Why Does Software Assume Hardware is Reliable?

I am getting quite tired of Mac OS X locking itself into the spinning beach ball of death due to failing hardware. In the last year or so I’ve had two LaCie hard drives go out on me, and a third seems to be going now. In each case, the Mac got thrown into a completely confused funk because the drive didn’t respond quickly enough or at all. Note that these drives were used strictly used as external backup device. They didn’t hold any operating system or application files.

Haven’t we learned by now that I/O is an unreliable operation, and that you should never assume that any read call will succeed, or will return data in the format you want? That’s true whether you’re talking about files or FireWire packets. Furthermore, critical components like the Finder should not block on synchronous I/O. Any I/O needs they have should be serviced asynchronously.

It’s hard to take the Mac seriously as a reliable server platform when it’s so easily brought to its knees by one misbehaving hard drive.

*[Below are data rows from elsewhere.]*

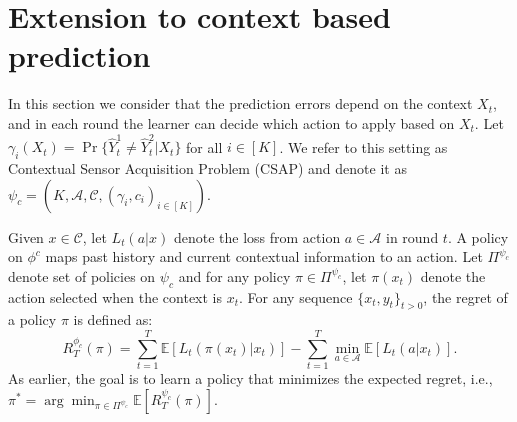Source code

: \documentclass{article}
\begin{document}
%
%
%
%
%

\section{Extension to context based prediction}
\label{sec:Contextual}
In this section we consider that the prediction errors depend on the context $X_t$, and in each round the learner can decide which action to apply based on $X_t$. Let  $\gamma_i(X_t)=\Pr\{\hat{Y}^1_t \neq \hat{Y}^2_t| X_t\}$ for all $i \in [K]$. We refer to this setting as  Contextual Sensor Acquisition Problem (CSAP) and denote it as $\psi_c=(K, \mathcal{A}, \mathcal{C}, (\gamma_i,c_i)_{i\in [K]})$. 

Given $x \in \mathcal{C}$, let $L_t(a|x)$ denote the loss from action $a\in \mathcal{A}$ in round $t$. A policy on $\phi^c$ maps past history and current contextual information to an action. Let $\Pi^{\psi_c}$ denote set of policies on $\psi_c$ and for any policy $\pi \in \Pi^{\psi_c}$, let $\pi(x_t)$ denote the action selected when the context is $x_t$. For any sequence $\{x_t,y_t\}_{t>0}$, the regret of a policy $\pi$ is defined as:
\begin{equation}
R^{\phi_c}_T(\pi)= \sum_{t=1}^{T} \mathbb{E}\left [L_t(\pi(x_t)|x_t)\right ]-\sum_{t=1}^{T}\min_{a \in \mathcal{A}} \mathbb{E} \left [ L_t(a|x_t)\right ]. 
\end{equation}
As earlier, the goal is to learn a policy that minimizes the expected regret, i.e., $\pi^*= \arg \min_{\pi \in \Pi^{\psi_c}} \mathbb{E}[R^{\psi_c}_T(\pi)].$
\end{document}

On the plus side, I just ordered two new 500 GB drives to replace the failing and failed 250 GB drives.* Two 500 GB drives cost almost exactly the same as one 250 GB drive did three years ago. Also, each 500 GB drive is about half the size of the old 250GB drive. That’s progress. 🙂

Larger LaCie hard drive next to smaller hard drive

One downside: the USB drives only have one port so I can’t daisy chain them like I did my FireWire drives.

Second downside: the data transfer rate on these drives seems to be roughly half what it was on the FireWire drives. Those could back up about half a gigabyte a minute. This one is only doing a quarter gigabyte per minute.

The new drives are USB 2.0 instead of FireWire. Maybe the Mac is a little less trustful of data coming in over the USB port. We shall see.

Actually the 500 GB drives are really 465.8 GB and the 250 GB drives are really 232.9 GB. LaCie lies about the capacity of both, but it’s a systematic error so the relative improvement is the same.

13 Responses to “Why Does Software Assume Hardware is Reliable?”

  1. Martin Probst Says:

    The interesting thing is that this happens across all operating systems I’ve ever used. The main file explorer application always hangs on some operation. Top candidates are not only failing drives, but network shares with intermittent or broken connectivity. This applies to the Finder, to the Windows Explorer, and to the similar Linux tools. Sucks big time, one should assume that – at least for network shares! – people figured out that one a long time ago.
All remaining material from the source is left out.